◆ RECORDS FOR THE EXERCISE
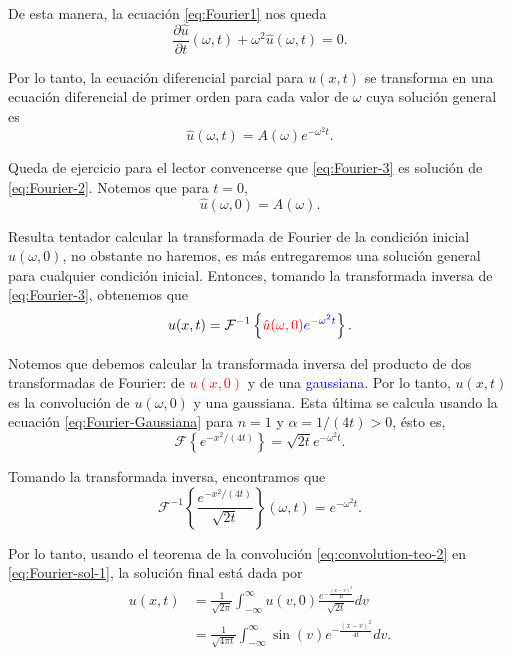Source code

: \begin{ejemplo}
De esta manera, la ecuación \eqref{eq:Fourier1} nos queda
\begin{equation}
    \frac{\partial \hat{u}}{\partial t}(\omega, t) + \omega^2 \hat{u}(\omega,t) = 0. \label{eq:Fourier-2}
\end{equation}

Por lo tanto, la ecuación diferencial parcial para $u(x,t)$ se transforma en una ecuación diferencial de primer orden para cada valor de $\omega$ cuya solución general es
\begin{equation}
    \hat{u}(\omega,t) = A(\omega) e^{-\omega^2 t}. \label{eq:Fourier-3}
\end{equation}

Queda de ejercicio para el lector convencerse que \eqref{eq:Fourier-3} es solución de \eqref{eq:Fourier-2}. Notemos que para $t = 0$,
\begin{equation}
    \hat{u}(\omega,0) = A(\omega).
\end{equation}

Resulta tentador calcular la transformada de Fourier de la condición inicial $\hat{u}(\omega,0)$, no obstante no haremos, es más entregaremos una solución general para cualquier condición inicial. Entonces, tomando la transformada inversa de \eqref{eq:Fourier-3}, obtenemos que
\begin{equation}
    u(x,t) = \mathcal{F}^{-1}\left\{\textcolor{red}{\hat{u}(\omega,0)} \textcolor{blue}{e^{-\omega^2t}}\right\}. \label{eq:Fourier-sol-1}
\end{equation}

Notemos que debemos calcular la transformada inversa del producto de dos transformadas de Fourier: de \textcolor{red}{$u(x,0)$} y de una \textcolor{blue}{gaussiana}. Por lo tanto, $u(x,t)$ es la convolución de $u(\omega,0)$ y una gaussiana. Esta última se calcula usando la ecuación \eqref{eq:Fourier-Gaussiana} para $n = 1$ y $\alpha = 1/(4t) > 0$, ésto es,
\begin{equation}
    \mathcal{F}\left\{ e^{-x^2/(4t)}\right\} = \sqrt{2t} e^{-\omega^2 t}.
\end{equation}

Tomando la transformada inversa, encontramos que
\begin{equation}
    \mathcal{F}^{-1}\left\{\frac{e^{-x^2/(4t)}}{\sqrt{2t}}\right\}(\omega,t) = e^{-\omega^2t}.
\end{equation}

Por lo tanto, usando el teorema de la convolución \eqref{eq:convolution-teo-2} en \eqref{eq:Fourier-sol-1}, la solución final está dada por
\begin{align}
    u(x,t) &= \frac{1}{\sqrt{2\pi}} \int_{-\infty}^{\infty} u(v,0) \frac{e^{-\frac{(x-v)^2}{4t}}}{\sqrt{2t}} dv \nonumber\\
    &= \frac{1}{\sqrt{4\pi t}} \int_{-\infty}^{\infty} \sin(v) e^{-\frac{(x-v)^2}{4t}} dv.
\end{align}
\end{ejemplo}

* * *

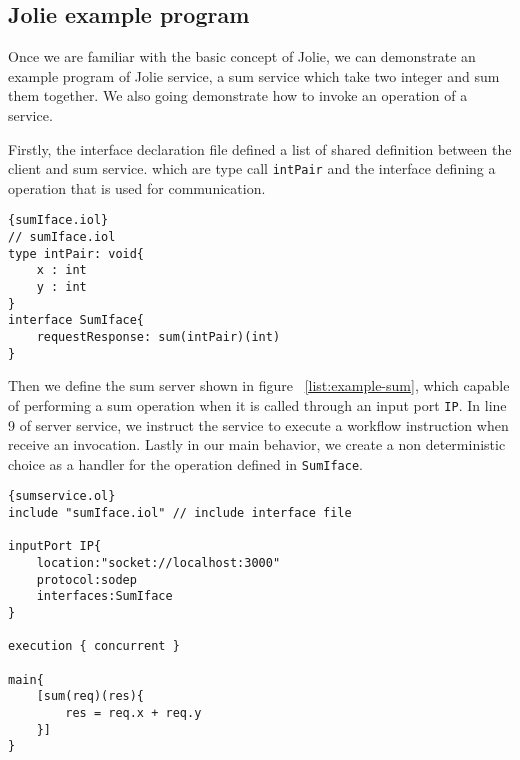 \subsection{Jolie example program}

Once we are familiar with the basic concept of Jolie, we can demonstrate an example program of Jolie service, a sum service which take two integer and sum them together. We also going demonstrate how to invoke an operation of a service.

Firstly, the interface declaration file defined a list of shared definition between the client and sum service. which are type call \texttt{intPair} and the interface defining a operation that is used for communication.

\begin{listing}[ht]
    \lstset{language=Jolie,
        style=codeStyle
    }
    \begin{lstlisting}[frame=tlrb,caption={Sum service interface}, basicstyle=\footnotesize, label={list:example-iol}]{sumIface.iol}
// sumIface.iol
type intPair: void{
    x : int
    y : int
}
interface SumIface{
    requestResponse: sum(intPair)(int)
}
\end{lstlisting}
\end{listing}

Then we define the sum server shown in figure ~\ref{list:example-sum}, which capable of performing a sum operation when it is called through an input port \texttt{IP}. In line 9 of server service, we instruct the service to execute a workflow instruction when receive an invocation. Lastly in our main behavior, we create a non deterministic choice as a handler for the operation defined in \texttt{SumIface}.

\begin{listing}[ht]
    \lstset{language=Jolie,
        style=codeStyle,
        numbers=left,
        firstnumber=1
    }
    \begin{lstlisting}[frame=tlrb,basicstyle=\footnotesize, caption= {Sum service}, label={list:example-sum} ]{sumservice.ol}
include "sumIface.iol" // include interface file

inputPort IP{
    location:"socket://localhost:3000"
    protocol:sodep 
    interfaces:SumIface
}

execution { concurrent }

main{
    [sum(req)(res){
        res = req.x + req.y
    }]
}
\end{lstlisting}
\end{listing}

◆ TASK PROMPT
If a line of the records above holds the word "lstlisting", show it.

◆ EXERCISE OUTPUT
    \begin{lstlisting}[frame=tlrb,caption={Sum service interface}, basicstyle=\footnotesize, label={list:example-iol}]{sumIface.iol}
\end{lstlisting}
    \begin{lstlisting}[frame=tlrb,basicstyle=\footnotesize, caption= {Sum service}, label={list:example-sum} ]{sumservice.ol}
\end{lstlisting}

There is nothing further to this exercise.